*** Begin section ***

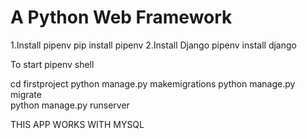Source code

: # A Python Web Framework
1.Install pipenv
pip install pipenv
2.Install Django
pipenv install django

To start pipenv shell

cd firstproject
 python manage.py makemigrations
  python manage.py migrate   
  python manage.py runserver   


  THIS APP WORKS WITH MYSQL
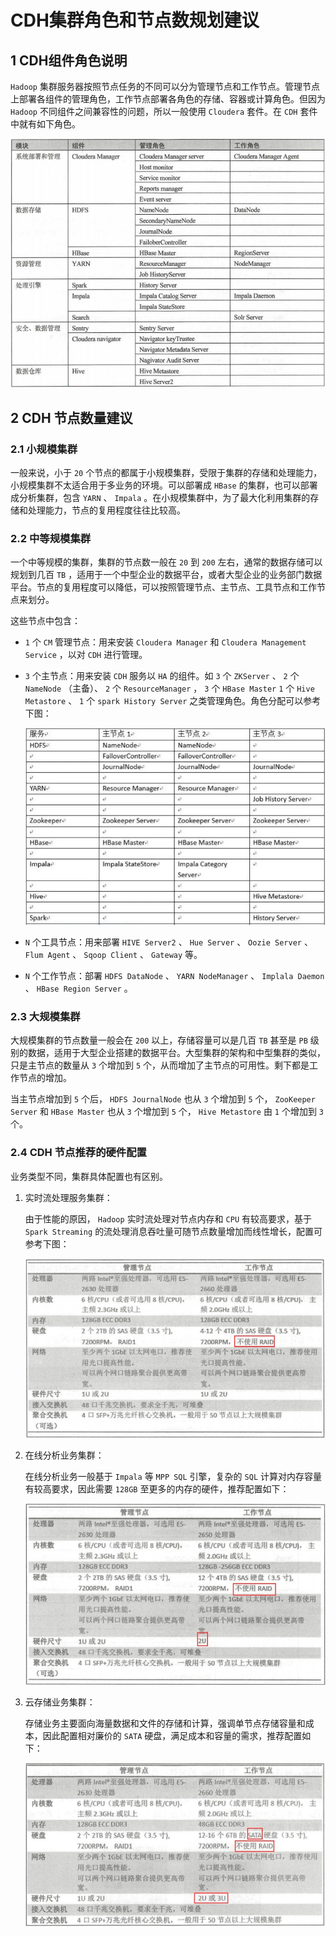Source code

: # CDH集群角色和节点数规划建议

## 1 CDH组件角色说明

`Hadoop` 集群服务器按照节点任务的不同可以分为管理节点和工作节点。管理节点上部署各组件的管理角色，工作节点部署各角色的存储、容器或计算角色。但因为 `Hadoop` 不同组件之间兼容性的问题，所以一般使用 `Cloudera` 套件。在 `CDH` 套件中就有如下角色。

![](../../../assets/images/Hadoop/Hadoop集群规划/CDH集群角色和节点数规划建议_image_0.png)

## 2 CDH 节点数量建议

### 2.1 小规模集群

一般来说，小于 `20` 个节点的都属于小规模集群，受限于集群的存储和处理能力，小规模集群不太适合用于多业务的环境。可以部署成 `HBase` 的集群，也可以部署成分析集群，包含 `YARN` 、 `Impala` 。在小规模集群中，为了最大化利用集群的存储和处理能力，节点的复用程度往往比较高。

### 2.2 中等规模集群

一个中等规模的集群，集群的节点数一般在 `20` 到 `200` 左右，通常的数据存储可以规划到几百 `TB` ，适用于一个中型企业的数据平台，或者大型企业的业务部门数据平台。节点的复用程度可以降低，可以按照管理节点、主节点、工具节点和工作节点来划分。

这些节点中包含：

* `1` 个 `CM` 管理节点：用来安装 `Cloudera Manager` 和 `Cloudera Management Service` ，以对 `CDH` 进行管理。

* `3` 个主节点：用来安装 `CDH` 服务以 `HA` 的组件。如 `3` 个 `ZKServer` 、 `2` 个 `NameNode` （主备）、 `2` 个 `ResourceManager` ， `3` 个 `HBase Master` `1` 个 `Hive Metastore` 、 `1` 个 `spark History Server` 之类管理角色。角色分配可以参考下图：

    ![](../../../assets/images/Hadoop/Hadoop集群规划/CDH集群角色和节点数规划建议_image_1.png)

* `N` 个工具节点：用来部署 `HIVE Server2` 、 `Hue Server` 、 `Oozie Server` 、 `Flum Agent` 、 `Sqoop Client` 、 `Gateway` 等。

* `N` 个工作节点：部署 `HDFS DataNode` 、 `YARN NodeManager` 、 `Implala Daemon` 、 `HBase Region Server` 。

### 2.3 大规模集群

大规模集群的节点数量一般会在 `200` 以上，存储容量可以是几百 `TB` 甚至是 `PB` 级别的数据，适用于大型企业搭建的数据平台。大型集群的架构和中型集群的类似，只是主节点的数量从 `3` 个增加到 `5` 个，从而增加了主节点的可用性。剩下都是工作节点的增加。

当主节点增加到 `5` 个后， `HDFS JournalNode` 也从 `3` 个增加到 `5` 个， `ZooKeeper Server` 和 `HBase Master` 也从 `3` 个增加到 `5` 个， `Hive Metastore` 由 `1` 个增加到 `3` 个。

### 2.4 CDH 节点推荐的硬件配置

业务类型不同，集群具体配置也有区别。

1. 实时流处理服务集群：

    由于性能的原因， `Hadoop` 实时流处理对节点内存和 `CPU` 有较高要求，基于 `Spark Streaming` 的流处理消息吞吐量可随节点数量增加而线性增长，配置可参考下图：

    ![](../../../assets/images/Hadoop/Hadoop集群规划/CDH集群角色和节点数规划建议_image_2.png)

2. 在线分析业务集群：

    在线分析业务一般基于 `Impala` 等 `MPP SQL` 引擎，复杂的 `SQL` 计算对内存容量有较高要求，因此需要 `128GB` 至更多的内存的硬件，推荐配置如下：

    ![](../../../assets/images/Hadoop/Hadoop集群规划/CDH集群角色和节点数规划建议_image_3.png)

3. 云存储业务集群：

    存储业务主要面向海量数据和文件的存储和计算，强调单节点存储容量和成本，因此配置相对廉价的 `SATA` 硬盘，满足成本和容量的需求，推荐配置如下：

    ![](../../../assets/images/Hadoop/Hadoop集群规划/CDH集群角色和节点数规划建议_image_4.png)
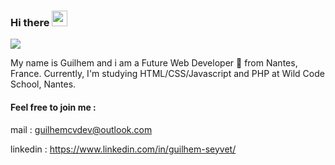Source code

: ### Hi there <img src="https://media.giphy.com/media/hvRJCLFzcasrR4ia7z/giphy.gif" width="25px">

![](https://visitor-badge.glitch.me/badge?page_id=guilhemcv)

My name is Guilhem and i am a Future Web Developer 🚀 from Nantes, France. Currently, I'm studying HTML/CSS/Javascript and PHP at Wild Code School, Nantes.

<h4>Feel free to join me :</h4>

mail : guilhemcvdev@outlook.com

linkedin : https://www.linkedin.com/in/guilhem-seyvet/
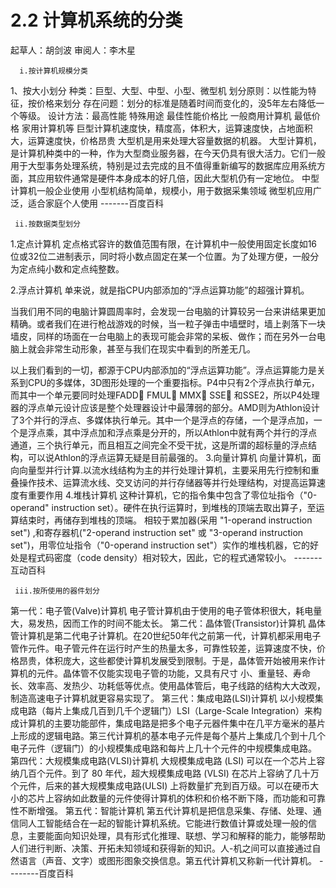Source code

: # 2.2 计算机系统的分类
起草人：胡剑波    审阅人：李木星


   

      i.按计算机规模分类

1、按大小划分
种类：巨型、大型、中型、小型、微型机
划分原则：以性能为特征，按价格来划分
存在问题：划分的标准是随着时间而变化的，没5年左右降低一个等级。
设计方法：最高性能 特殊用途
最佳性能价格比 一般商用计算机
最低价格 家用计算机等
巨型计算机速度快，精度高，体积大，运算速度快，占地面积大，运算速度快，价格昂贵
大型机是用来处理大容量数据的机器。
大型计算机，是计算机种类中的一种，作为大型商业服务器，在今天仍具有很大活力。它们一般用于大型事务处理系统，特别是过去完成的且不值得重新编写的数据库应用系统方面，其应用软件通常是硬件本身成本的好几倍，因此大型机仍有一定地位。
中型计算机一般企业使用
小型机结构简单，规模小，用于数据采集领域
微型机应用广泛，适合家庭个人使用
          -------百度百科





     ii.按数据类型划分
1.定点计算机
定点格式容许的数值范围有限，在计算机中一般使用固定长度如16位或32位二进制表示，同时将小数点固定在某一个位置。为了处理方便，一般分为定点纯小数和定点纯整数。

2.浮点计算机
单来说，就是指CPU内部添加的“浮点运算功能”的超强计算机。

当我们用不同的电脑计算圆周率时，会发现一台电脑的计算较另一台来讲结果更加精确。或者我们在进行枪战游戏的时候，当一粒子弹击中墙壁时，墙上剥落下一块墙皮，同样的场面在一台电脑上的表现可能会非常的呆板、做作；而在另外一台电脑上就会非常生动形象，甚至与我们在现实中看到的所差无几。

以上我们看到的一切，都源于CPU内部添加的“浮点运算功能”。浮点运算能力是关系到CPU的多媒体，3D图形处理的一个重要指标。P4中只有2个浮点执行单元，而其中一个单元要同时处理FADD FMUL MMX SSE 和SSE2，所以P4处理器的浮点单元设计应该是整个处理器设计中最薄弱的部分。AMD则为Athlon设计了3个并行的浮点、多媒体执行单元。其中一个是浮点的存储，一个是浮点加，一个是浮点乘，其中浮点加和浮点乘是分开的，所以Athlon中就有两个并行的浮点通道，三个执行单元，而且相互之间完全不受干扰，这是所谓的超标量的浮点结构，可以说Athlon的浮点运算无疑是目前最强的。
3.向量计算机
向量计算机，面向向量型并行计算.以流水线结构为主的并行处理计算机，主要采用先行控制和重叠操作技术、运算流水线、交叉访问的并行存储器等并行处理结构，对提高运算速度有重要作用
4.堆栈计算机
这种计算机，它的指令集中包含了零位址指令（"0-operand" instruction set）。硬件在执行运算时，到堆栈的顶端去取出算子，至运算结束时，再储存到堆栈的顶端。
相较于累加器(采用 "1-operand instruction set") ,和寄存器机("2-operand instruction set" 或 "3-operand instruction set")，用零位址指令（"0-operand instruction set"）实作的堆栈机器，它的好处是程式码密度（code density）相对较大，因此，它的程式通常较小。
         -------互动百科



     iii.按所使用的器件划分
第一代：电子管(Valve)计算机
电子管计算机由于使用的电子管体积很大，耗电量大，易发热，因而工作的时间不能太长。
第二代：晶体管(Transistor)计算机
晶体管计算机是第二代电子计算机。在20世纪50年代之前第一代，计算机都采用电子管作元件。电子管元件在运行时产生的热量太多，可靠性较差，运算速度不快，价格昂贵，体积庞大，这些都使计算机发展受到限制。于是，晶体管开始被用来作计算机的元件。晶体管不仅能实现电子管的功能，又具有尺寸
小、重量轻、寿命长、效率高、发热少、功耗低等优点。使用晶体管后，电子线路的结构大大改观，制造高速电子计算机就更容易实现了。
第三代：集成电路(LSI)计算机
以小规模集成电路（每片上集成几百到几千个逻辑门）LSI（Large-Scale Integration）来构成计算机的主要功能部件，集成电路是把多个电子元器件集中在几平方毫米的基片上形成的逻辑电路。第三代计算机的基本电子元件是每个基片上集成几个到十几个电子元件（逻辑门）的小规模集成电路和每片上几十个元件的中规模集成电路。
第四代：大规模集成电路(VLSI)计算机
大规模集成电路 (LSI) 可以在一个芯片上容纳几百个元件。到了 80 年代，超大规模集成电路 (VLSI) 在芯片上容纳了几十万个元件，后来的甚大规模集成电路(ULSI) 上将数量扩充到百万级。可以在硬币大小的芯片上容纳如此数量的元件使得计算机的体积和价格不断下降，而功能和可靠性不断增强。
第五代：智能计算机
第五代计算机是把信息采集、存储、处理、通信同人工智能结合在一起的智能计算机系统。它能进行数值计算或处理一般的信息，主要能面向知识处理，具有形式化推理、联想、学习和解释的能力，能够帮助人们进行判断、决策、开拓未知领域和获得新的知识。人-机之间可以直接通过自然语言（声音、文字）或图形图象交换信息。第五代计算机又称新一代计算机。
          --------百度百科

*** End section ***

**EXERCISE INSTRUCTIONS:** In the listing above, locate the line with "电子管计算机由于使用的电子管体积很大，耗电量大，易发热，因而工作的时间不能太长。" and the line with "晶体管计算机是第二代电子计算", then extract exactly those lines and every line between them, and nothing more.

**EXERCISE SOLUTION:**
电子管计算机由于使用的电子管体积很大，耗电量大，易发热，因而工作的时间不能太长。
第二代：晶体管(Transistor)计算机
晶体管计算机是第二代电子计算机。在20世纪50年代之前第一代，计算机都采用电子管作元件。电子管元件在运行时产生的热量太多，可靠性较差，运算速度不快，价格昂贵，体积庞大，这些都使计算机发展受到限制。于是，晶体管开始被用来作计算机的元件。晶体管不仅能实现电子管的功能，又具有尺寸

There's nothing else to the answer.